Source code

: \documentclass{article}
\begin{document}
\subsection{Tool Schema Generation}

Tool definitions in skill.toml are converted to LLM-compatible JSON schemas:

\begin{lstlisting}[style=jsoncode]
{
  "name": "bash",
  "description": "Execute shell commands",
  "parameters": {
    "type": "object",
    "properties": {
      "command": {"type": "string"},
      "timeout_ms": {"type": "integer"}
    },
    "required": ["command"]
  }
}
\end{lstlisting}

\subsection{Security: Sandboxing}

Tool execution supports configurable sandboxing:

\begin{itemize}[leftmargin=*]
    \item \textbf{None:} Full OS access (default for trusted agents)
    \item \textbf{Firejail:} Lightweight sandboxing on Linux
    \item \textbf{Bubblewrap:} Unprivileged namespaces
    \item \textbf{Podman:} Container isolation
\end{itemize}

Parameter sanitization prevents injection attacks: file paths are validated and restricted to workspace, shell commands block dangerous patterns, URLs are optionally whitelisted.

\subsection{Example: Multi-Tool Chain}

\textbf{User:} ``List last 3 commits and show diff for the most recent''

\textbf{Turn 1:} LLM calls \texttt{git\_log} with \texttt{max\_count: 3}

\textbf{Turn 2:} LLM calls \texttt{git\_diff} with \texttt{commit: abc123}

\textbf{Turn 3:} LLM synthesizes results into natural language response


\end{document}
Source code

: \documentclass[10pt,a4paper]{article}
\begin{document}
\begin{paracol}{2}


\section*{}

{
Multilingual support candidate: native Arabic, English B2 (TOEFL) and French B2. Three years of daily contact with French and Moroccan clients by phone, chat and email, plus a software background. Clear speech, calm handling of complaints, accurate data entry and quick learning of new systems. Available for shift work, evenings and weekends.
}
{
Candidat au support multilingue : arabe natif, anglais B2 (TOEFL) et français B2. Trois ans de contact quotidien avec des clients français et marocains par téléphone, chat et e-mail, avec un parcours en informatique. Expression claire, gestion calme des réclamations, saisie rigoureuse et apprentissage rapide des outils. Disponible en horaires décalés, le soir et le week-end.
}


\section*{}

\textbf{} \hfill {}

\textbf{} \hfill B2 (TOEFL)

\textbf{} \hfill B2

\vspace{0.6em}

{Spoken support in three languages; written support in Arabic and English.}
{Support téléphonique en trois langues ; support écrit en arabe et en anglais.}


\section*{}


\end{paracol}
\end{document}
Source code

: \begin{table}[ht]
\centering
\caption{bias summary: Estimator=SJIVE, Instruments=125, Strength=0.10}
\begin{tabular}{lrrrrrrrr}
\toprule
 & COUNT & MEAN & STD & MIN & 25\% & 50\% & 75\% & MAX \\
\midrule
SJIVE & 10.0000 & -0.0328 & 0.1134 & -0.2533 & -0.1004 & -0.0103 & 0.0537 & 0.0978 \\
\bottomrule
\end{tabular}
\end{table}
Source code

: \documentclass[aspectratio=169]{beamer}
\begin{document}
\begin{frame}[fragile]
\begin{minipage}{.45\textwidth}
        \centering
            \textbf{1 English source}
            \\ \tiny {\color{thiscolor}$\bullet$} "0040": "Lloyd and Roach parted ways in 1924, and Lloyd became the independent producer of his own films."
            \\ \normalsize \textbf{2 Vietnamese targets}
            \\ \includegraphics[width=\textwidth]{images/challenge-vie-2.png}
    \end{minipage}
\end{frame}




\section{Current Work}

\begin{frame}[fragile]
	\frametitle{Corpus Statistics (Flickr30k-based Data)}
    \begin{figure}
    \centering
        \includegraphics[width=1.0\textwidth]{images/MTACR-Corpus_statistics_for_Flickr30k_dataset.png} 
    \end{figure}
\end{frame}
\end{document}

────────────────────────────────────────

◆ EXERCISE REQUIREMENTS
Above are the records; copy every line in them that holds the word "type".

◆ PROBLEM SOLUTION
    "type": "object",
      "command": {"type": "string"},
      "timeout_ms": {"type": "integer"}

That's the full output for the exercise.